House debates
Monday, 22 September 2008
Committees
Public Works Committee; Report
8:42 pm
Peter Lindsay (Herbert, Liberal Party, Shadow Parliamentary Secretary for Defence) Share this | Hansard source
I concur with the report of the chair of the committee tonight. This year, the Department of Finance and Deregulation wrote to the Public Works Committee regarding the increase in budget for the Christmas Island immigration detention centre project. While the final project cost increase was approved in August 2006, the PWC was not informed until January 2008, some 18 months later. These are serious matters.
The original budget for the works increased from $276 million at the time that the PWC reported in 2003 to almost $120 million more, and the Department of Immigration and Citizenship and the Department of Finance and Deregulation offered to brief the committee on the project. This report is a result of that briefing.
Finance claimed that cost overruns were due to the initial underestimation of the cost of works, the delay in the project design documentation by the main works contractor, the failure of the port crane and other matters. The evidence given on 26 June this year was disturbing for the committee. During the briefing—and this is in the Hansard transcript—I asked Mr Rick Scott-Murphy, the First Assistant Secretary and Manager, Property and Construction Division, Asset Management Group, Department of Finance and Deregulation, a number of questions. I asked Mr Scott-Murphy:
Going back to the start of all of this, you have given evidence that when you came to the committee originally you did not really know what the project was going to end up costing. Is that right?
and Mr Scott-Murphy said:
We had a very dim, obscure view of what was entailed in the project.
Mr Scott-Murphy went on to confirm that the department did not know accurately what the cost might be. I then indicated that the committee is charged with determining whether projects are value for the Commonwealth of Australia in its expenditure of money. I asked Mr Scott-Murphy:
How could the committee have done that without knowing what it was that they were actually approving? The answer is that they could not; is that right?
Mr Scott-Murphy said:
I think at the time they could not, with accuracy, know that.
Not surprisingly, the committee reports to the parliament tonight that we have not been satisfied with the justifications offered by the Department of Finance and Deregulation. Neither have we been satisfied with the compensation agreement reached between the department and the main work subcontractor, because the agreement is beyond public scrutiny.
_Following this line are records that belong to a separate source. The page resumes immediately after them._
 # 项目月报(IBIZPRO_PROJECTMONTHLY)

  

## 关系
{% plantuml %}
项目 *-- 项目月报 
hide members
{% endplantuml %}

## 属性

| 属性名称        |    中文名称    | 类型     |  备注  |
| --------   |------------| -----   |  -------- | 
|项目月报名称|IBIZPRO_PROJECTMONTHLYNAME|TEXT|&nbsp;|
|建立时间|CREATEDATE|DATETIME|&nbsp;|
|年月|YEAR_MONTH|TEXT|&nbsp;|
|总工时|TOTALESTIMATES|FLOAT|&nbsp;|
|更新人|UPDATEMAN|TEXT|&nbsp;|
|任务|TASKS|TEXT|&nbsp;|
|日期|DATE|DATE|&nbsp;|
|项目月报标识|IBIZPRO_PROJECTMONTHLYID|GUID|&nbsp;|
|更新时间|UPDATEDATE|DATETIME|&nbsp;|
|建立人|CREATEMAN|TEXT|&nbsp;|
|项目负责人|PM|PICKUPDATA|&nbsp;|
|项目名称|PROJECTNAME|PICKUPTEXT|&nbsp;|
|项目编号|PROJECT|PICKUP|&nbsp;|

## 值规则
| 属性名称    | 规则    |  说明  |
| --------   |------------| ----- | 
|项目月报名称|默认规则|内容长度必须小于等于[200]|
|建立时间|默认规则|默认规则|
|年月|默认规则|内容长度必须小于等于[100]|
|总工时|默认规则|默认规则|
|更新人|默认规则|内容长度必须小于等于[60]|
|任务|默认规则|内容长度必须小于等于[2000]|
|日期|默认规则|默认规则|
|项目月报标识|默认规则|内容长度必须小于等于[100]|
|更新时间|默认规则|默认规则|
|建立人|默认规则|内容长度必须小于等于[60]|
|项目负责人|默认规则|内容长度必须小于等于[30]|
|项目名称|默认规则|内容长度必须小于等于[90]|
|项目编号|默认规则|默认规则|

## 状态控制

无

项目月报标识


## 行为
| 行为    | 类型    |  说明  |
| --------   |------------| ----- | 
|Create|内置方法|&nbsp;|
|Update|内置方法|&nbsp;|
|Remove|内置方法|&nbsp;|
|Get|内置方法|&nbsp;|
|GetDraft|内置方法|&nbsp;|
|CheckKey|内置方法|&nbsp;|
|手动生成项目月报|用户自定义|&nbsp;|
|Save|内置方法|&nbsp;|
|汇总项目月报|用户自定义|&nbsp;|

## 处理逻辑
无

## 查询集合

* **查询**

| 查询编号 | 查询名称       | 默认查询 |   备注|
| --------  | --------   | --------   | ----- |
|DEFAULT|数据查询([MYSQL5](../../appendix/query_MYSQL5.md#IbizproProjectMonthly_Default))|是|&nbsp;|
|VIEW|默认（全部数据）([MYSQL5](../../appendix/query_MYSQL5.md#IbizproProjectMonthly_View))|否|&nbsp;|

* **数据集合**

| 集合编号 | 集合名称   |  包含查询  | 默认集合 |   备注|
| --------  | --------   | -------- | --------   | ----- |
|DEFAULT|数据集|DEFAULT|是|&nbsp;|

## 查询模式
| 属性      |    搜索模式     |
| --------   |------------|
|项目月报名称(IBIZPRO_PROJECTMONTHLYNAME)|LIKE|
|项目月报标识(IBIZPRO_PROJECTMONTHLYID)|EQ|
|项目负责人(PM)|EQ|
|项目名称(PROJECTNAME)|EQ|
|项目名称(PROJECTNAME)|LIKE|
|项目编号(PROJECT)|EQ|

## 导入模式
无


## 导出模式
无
However, some good has come of all of this. Finance has now introduced a two-stage approval process that does provide clarity. Future projects will have scope definition at a functional design brief quality. They will have a schematic design that defines what it is that is being delivered and a cost estimate based on the definition of scope and schematic design. The order of accuracy that will be presented now in the two-stage approval process is roughly 80 per cent certainty of out-turn cost. Finance will then provide the contingency in the budget to give greater certainty that the costs will not blow out.
The committee has used two other avenues available to it to underline its concerns that have surfaced as a result of this report and I can assure the parliament that the Public Works Committee, under the chairmanship of the member for Port Adelaide, is well and truly doing its job on behalf of the Commonwealth of Australia.